10 BauGB). Weiterhin kann ein Maßnahmenpool geschaffen werden. Mit
diesem Prinzip, das auch als „Ökokonto“ bezeichnet wird, werden
bereits im Vorgriff auf zukünftige Eingriffe Maßnahmen für
Naturschutz und Landschaftspflege durchgeführt und auf einem Konto
gutgeschrieben. Diese können dann bei durchzuführenden Baumaßnahmen
verrechnet werden. Dadurch kann das Bauverfahren ganz erheblich
beschleunigt werden, da eine Suche und Sicherung von Kompensationsflächen
entfällt. Größere Flächen sind meist auch kostengünstiger
herzustellen und zu pflegen und ihre ökologische Wirkung ist in der
Regel größer als die mehrerer kleiner Flächen. Die Schwierigkeit
(gerade bei Gebieten mit hohem Nutzungsgrad wie in Freiburg) liegt
allerdings darin, geeignete Flächen überhaupt erst erwerben zu können.
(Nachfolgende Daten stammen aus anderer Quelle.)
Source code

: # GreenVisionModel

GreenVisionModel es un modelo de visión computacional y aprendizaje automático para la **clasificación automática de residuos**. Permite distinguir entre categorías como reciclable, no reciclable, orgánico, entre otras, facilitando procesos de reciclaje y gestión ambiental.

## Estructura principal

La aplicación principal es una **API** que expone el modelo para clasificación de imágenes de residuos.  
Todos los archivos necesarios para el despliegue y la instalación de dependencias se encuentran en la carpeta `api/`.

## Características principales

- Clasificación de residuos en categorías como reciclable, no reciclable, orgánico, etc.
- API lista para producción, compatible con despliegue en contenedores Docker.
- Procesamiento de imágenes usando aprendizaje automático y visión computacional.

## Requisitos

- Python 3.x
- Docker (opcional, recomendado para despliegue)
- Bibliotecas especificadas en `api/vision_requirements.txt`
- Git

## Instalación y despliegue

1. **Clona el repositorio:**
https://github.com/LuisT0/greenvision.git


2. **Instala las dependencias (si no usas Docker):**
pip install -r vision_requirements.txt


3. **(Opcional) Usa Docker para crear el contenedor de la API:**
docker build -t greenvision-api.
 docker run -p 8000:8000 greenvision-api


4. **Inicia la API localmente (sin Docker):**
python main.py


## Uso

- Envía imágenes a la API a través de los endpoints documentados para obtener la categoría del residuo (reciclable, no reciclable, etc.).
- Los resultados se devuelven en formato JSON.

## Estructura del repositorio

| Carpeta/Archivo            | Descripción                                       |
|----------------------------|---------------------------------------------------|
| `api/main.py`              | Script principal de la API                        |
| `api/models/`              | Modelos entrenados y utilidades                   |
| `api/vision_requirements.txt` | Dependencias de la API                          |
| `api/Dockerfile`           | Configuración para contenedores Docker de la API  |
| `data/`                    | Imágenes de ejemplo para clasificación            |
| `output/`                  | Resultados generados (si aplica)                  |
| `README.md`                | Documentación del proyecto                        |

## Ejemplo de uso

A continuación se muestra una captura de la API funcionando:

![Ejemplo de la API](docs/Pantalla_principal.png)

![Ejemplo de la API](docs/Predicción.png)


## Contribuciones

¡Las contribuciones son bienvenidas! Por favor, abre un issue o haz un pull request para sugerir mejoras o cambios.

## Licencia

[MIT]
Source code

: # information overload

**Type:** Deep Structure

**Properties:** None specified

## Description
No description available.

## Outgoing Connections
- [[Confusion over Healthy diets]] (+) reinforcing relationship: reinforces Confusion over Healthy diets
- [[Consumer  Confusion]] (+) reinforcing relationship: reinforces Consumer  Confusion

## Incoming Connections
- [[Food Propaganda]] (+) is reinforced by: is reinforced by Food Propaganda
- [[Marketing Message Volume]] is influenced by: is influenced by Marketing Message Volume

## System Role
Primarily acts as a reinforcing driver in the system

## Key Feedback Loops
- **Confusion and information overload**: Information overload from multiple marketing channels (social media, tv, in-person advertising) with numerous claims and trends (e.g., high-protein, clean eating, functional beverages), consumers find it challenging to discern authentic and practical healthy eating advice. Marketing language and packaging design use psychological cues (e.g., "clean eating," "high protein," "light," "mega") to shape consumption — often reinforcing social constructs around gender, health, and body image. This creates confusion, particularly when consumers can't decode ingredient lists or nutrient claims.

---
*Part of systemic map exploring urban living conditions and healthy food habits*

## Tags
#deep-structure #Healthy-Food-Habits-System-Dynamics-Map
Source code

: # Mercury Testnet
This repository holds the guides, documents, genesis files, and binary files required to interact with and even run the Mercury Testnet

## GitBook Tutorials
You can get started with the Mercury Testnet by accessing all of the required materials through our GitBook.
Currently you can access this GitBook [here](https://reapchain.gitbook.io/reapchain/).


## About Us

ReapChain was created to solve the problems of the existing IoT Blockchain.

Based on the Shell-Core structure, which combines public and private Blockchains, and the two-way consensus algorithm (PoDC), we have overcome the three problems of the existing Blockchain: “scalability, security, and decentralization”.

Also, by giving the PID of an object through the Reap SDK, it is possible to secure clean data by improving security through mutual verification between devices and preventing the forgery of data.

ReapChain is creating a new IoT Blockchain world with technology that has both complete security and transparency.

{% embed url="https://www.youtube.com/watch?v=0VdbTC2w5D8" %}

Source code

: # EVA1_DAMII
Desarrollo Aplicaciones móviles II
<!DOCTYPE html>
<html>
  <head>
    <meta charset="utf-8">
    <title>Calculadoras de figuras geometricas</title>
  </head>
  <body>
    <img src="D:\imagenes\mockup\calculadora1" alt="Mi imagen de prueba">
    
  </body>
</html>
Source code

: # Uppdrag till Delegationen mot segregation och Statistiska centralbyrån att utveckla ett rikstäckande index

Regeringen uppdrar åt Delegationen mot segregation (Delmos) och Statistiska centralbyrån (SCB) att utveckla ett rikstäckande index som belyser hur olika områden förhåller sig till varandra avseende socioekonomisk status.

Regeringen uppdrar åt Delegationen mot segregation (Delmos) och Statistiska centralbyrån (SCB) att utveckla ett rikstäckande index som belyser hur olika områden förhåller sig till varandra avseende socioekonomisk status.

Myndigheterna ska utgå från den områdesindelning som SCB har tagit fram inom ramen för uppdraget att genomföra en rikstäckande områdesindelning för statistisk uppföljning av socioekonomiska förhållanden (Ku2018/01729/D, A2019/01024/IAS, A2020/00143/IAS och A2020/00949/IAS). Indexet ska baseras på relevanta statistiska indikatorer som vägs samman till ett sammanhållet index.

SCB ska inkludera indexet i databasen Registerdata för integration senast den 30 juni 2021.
Dies könnte in Freiburg insbesondere in den Überschwemmungsgebieten,
die bisher noch ackerbaulich genutzt werden, erfolgen. Dieses wird
mittlerweile auch durch das neue Hochwasserschutzgesetz verlangt,
welches verlangt, dass die ackerbauliche Bodennutzung in Überschwemmungsgebieten
bis 2012 eingestellt wird (BMU 2004).
Inzwischen hat die Stadt Freiburg die Möglichkeiten, die ein Ökokonto
bietet, erkannt und es wird seit 2003 im Umweltamt (mit einer halben
Stelle besetzt) an einem derartigen Konzept
gearbeitet. Dort ist man nach der Festlegung geeigneter Suchräume
(fachlich geeigneter Räume) gerade mit der Flächenbevorratung beschäftigt.